Wong gained more fame after the footage of his matches in GameStop's competition were spread on the internet. As of July 19, 2009, the video of the match against Umehara received almost 80,000 hits on Niconico video sharing site.

====Evolution 2009====
For winning the US GameStop tournament, Wong started his Street Fighter IV competition as a seeded player in the semi-finals on July 18, the second day of Evo 2009. He beat four opponents and had to start the next day by playing against Daigo Umehara. In the third and the last day, Umehara defeated Wong and put him into the Losers Bracket, then advanced to the grand finals just to meet Wong again. In the final showdown, Wong changed his character from Abel to Balrog (boxer, called M. Bison in Japan) to counter Umehara's signature Ryu. The two fought until the last game possible, but Wong lost the competition. It was this point of the tournament that had more than 23,000 users viewing the stream broadcasting.

====Seasons Beatings IV====
Wong joined a tournament called Seasons Beatings on October 16–18 in Columbus, Ohio. He participated in the Street Fighter IV 3 on 3 on the second day with two teammates and won 1st place. There was an exhibition match between him and Daigo Umehara which he lost by two games to ten. For Street Fighter IV Singles, Justin, who this time chose to play Fei Long, won in the Winners Bracket's final against Umehara. He later lost to Umehara after Umehara bounced back from the Loser's Bracket.

===2010===
In June 2010, Wong left the competitive gaming group Empire Arcadia and signed with professional gaming organization Evil Geniuses with Martin "Marn" Phan and was later joined by Ricki Ortiz.

====Evolution 2010====
Wong won the Marvel vs. Capcom 2 tournament coming out of the loser's bracket. He also placed just out of the top 8 in Super Street Fighter IV, losing to Bruce "Gamerbee" Hsiang.

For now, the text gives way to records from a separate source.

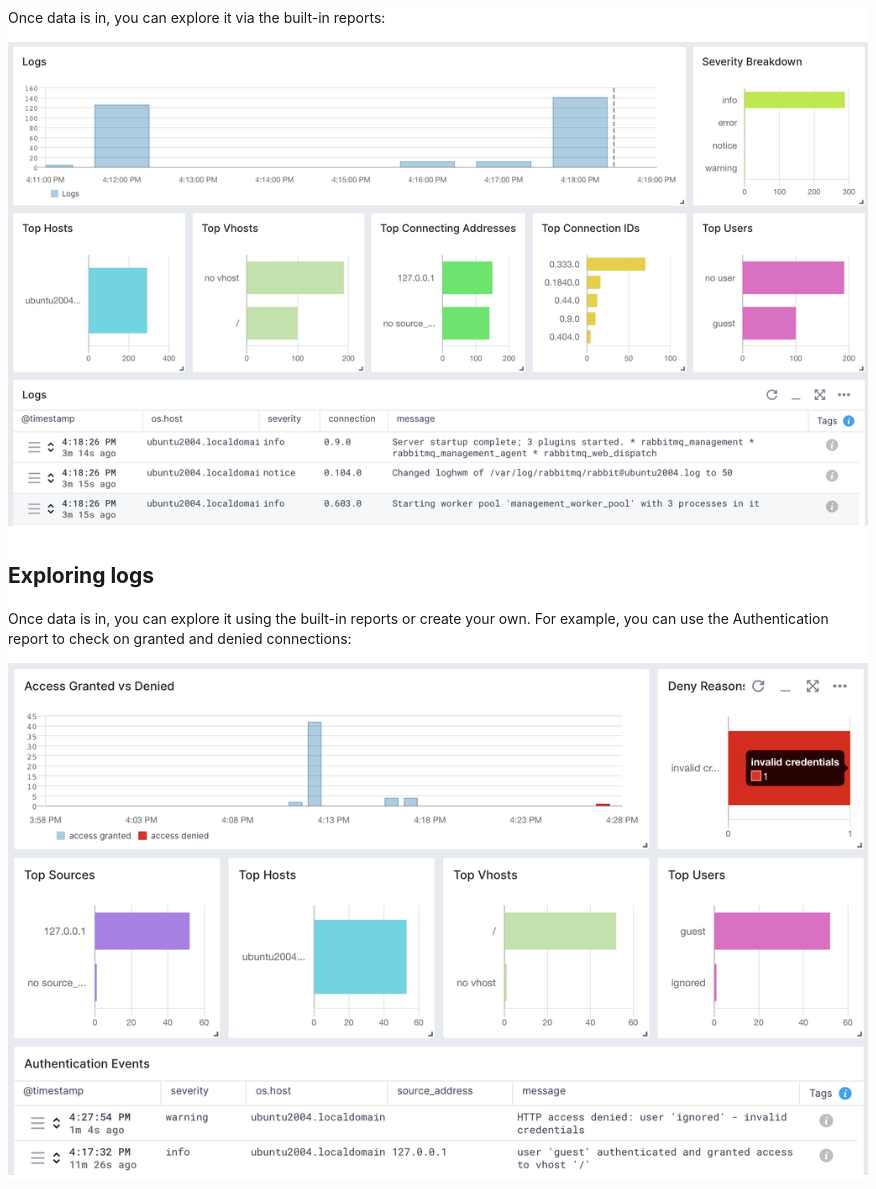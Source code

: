 Once data is in, you can explore it via the built-in reports: 

![RabbitMQ Logs Overview](../images/agents/rabbitmq_overview.png)

## Exploring logs

Once data is in, you can explore it using the built-in reports or create your own. For example, you can use the Authentication report to check on granted and denied connections:

![RabbitMQ Authentication Overview](../images/agents/rabbitmq_auth.png)
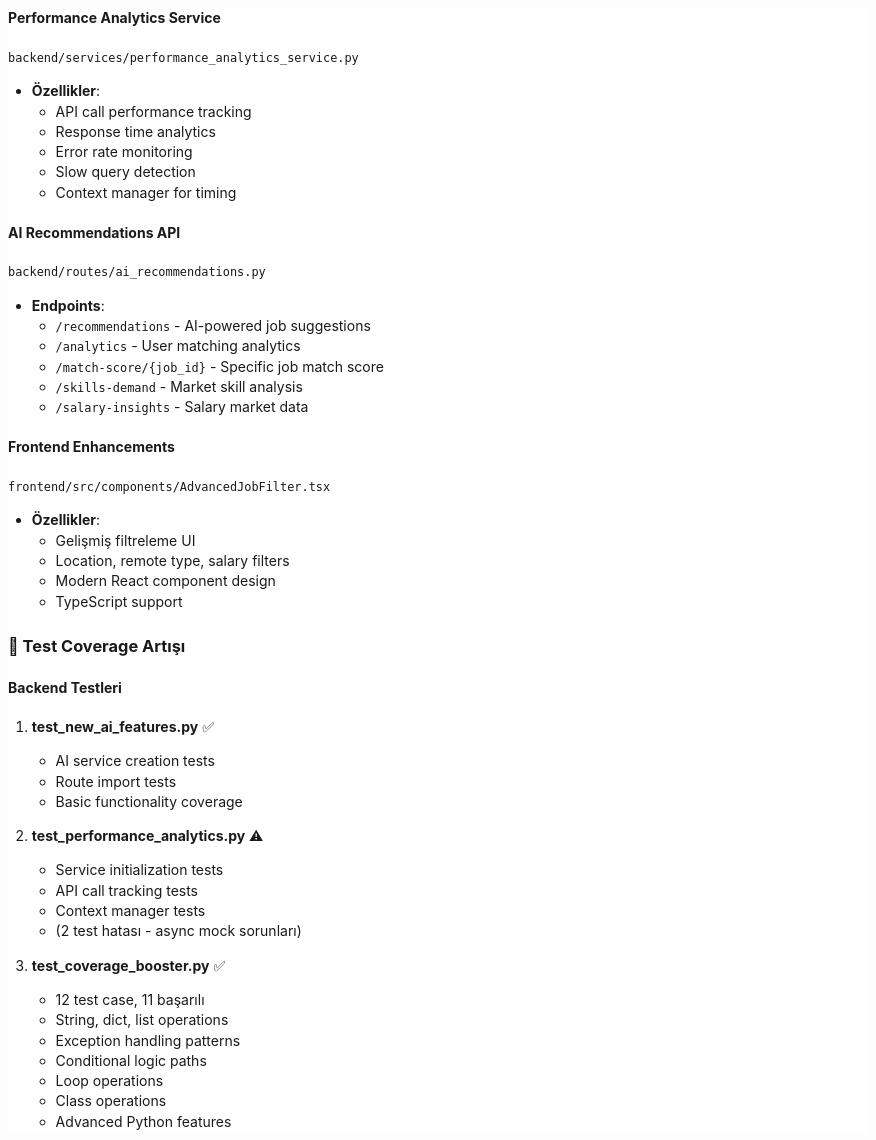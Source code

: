 #### Performance Analytics Service
```
backend/services/performance_analytics_service.py
```
- **Özellikler**:
  - API call performance tracking
  - Response time analytics
  - Error rate monitoring
  - Slow query detection
  - Context manager for timing

#### AI Recommendations API
```
backend/routes/ai_recommendations.py
```
- **Endpoints**:
  - `/recommendations` - AI-powered job suggestions
  - `/analytics` - User matching analytics
  - `/match-score/{job_id}` - Specific job match score
  - `/skills-demand` - Market skill analysis
  - `/salary-insights` - Salary market data

#### Frontend Enhancements
```
frontend/src/components/AdvancedJobFilter.tsx
```
- **Özellikler**:
  - Gelişmiş filtreleme UI
  - Location, remote type, salary filters
  - Modern React component design
  - TypeScript support

### 🧪 Test Coverage Artışı

#### Backend Testleri
1. **test_new_ai_features.py** ✅
   - AI service creation tests
   - Route import tests  
   - Basic functionality coverage

2. **test_performance_analytics.py** ⚠️
   - Service initialization tests
   - API call tracking tests
   - Context manager tests
   - (2 test hatası - async mock sorunları)

3. **test_coverage_booster.py** ✅
   - 12 test case, 11 başarılı
   - String, dict, list operations
   - Exception handling patterns
   - Conditional logic paths
   - Loop operations
   - Class operations  
   - Advanced Python features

Wong also participated in the reality show WCG Ultimate Gamer. He made it as far as the Gauntlet (series of semi-final elimination challenges), but was eliminated during the Forza Motorsport 3 driving challenge.

===2011===

====PDP.com's Mortal Kombat Nationals====
Wong stormed through the tournament without losing a set up until the grand finals where he won the tournament and the $10,000 1st prize using Kung Lao, playing against Floe's Ermac in the finals.

===2015===
In 2015, it was announced that Wong would be participating in the Red Bull Kumite 2016 Street Fighter V invitational tournament.

===2024===

Following the release of Marvel vs. Capcom Fighting Collection: Arcade Classics, several players claimed to be quitting and wanting refunds after facing Wong online in Marvel vs. Capcom 2. Wong reacted to Dexertos article about him.

==Personal life==
Wong attended Murry Bergtraum High School for Business Careers and was often seen at the Chinatown Fair in Chinatown, Manhattan, where he would be seen playing Marvel vs. Capcom 2 and sometimes Dance Dance Revolution.

Wong's engagement to Jacqueline was announced on July 28, 2018, and they have a daughter.

As of 2022, he lives in Vancouver, British Columbia.